Refused to take a BAC test? Contact the Atlanta lawyer at Weintraub & Alper Legal and find out how a BAC test may affect your DUI case.
Understanding Georgia Implied Consent Law
Georgia law requires individuals to submit to a chemical test if law enforcement officials have probable cause to suspect that a person is driving under the influence. This is known as the law of implied consent, and all drivers in the state are automatically bound to this law. Under implied consent, you still have the right to refuse to take a BAC test—however, refusing to take a test comes with its own consequences.
Refusing to take a BAC test under implied consent can result in the following:
- 1st Offense: 1-year license suspension
- 2nd Offense: 3-year license suspension
- 3rd Offense: 5-year license suspension
Should I refuse to take a BAC test?
When you refuse to take a BAC test under implied consent, the arresting officer is legally permitted to take your license away and issue you a temporary driving permit. However, this does not mean your license will be suspended—if you file a hearing request with the Georgia Department of Driver Services (DDS), you may be able to appeal the license suspension and protect your driving privileges. Before you choose to go through an appeal hearing alone, speak with a skilled DUI attorney in Atlanta to help ensure your appeal is successful.
The state of Georgia allows for a chemical test be administered to any driver who is suspected to be driving under the influence of drugs or alcohol. Typically, the chemical test will be administered by the law enforcement officer who made the initial stop, and it will be used to assess whether or not the driver was, in fact, driving under the influence of drugs, alcohol, or even a combination of the two.
A driver's breath, blood, and urine can all be examined in a chemical test; however, the method that is used can vary depending on the situation at hand. For example, if the law enforcement officer suspects impairment from alcohol, then he or she will likely administer a breath test to determine intoxication. If the law enforcement officer suspects impairment from drugs, then he or she may be more likely to administer a blood test for assessment of intoxicated driving.
At the time that a driver is asked to submit to any type of chemical test for the purpose of determining his or level of intoxication there is always the opportunity to refuse such an assessment. Doing so, however, can result in serious consequences for the driver. Any DUI suspect who refuses to submit to a state-administered chemical test could be issued a "hard suspension of driver's license," which is a one-year driver's license suspension without permitted allowances for driving to and from work, school, church, doctor's appointments, etc.
Only an administrative hearing that is scheduled within ten business days from the time that the driver was pulled over can potentially prevent against hard suspension of a driver's license. If the driver's situation is viewed favorably at the hearing, then a driver's license suspension of this nature can be avoided. The same is true of drivers who are not ultimately found guilty at trial, as well as those who plead guilty to reckless driving and those who are able to convince the driver to withdraw the Form 1205 from the Department of Driver Services.

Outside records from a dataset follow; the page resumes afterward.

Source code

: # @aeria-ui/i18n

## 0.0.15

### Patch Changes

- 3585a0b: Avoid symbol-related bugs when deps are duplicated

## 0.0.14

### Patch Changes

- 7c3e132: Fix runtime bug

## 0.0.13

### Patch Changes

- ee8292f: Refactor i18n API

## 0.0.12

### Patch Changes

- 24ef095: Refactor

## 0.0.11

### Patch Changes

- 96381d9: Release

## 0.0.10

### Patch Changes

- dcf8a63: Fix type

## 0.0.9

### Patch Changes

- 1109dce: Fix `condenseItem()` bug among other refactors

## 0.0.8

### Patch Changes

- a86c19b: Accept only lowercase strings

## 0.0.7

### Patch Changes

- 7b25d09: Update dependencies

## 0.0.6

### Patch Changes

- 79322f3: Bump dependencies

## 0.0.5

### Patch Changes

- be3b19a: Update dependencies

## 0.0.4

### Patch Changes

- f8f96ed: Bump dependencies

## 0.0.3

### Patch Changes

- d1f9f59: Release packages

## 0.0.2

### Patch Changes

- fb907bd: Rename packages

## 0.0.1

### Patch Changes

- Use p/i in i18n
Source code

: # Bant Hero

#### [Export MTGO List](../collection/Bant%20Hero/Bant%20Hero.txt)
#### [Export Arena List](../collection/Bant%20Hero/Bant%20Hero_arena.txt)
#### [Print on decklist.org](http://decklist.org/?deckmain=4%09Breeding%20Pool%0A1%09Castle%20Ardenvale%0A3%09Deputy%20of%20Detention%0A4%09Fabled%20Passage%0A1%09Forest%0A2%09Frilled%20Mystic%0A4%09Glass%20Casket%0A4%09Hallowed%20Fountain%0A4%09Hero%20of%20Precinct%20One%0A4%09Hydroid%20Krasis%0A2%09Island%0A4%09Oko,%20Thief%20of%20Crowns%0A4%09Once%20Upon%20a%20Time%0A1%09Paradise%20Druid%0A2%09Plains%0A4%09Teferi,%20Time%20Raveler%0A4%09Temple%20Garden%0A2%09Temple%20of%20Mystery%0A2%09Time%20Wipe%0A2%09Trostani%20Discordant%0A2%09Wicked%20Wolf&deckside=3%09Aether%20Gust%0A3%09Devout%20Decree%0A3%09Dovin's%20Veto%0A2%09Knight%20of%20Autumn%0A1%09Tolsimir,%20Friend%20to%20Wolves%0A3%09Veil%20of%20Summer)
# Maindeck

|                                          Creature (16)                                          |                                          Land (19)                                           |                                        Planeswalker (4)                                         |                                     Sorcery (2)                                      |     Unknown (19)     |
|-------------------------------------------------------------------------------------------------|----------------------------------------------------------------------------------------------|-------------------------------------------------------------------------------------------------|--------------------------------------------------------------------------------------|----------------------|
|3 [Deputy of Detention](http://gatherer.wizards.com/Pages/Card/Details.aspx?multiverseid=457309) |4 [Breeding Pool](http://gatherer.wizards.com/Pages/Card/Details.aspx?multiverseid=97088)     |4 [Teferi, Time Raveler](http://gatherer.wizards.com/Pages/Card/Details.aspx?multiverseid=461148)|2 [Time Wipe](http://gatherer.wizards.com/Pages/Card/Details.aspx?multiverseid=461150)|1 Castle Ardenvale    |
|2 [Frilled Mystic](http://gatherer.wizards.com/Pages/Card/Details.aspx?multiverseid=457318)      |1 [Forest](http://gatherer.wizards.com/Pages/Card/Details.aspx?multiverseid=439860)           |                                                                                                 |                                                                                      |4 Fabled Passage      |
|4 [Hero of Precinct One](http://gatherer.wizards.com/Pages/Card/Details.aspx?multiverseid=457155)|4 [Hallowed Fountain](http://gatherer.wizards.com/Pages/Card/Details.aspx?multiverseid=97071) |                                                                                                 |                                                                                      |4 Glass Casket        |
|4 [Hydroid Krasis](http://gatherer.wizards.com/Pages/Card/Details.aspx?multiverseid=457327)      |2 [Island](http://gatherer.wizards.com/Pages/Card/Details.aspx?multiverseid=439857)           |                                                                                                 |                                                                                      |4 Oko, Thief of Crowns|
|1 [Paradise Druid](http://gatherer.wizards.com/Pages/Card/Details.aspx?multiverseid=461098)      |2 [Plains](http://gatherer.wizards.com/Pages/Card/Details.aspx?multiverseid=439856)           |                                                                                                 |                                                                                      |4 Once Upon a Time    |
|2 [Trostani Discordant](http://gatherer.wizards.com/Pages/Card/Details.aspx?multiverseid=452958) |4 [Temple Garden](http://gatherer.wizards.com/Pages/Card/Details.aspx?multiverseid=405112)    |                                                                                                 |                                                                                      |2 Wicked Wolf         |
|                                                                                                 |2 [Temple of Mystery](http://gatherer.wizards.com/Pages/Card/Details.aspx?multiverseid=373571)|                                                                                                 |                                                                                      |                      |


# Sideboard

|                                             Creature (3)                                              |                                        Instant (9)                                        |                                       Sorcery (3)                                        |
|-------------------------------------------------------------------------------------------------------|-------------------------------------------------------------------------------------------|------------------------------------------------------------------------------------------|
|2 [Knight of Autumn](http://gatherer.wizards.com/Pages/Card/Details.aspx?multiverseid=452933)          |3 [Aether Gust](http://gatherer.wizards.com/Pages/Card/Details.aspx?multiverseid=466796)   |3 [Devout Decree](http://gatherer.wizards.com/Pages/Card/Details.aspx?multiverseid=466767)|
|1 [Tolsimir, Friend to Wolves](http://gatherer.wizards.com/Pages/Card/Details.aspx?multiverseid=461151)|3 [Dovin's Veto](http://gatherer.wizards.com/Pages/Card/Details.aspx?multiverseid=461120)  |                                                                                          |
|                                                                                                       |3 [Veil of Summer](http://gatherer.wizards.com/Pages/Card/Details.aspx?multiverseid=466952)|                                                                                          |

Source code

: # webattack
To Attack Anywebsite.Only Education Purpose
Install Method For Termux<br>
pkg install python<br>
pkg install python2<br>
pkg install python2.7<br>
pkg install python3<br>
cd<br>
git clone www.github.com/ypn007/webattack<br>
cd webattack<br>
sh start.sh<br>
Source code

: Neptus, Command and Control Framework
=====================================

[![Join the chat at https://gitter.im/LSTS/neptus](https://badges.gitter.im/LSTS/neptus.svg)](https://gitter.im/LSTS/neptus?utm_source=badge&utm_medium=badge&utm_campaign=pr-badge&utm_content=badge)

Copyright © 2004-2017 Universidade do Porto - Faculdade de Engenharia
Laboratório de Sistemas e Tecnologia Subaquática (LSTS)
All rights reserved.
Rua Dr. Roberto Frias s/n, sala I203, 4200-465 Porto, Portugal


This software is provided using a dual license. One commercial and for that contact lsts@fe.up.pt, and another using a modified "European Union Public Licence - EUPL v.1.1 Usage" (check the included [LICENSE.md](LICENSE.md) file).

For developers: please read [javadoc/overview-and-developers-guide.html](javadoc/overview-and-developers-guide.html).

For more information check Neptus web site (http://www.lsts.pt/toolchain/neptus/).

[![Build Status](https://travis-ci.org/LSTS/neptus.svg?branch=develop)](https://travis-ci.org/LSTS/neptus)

Knowing the implications of refusing a chemical test in the state of Georgia can certainly make the decision to reject such a test a more difficult one. Depending on the circumstances at hand, it can be hard to know whether a refusal would further jeopardize a defendant's case or not. In general, the situation can vary greatly depending on the unique aspects of the case. Therefore, it's wise to approach a situation of this nature knowing everything there is to know about the repercussions and implications of any potential actions that might be taken.
Breath Test Machines Can Malfunction!
Anyone who submits to a chemical test such as the breath test should be aware of the fact that the machines used to conduct these assessments can – and do – malfunction. As such, Georgia state law allows for all persons who submit to this type of state-administered test to also be tested by an independent provider of their choice.
Rather than refusing a test of this nature, it is sometimes beneficial to submit to the test and then challenge the results in court if need be. No matter what decision you make, however, you can always enlist the supportive legal defense at The Law Offices of Howard J. Weintraub. Under the guidance of an attorney at our firm, a strong defense can be built for the purpose of challenging the DUI allegations that you are currently facing.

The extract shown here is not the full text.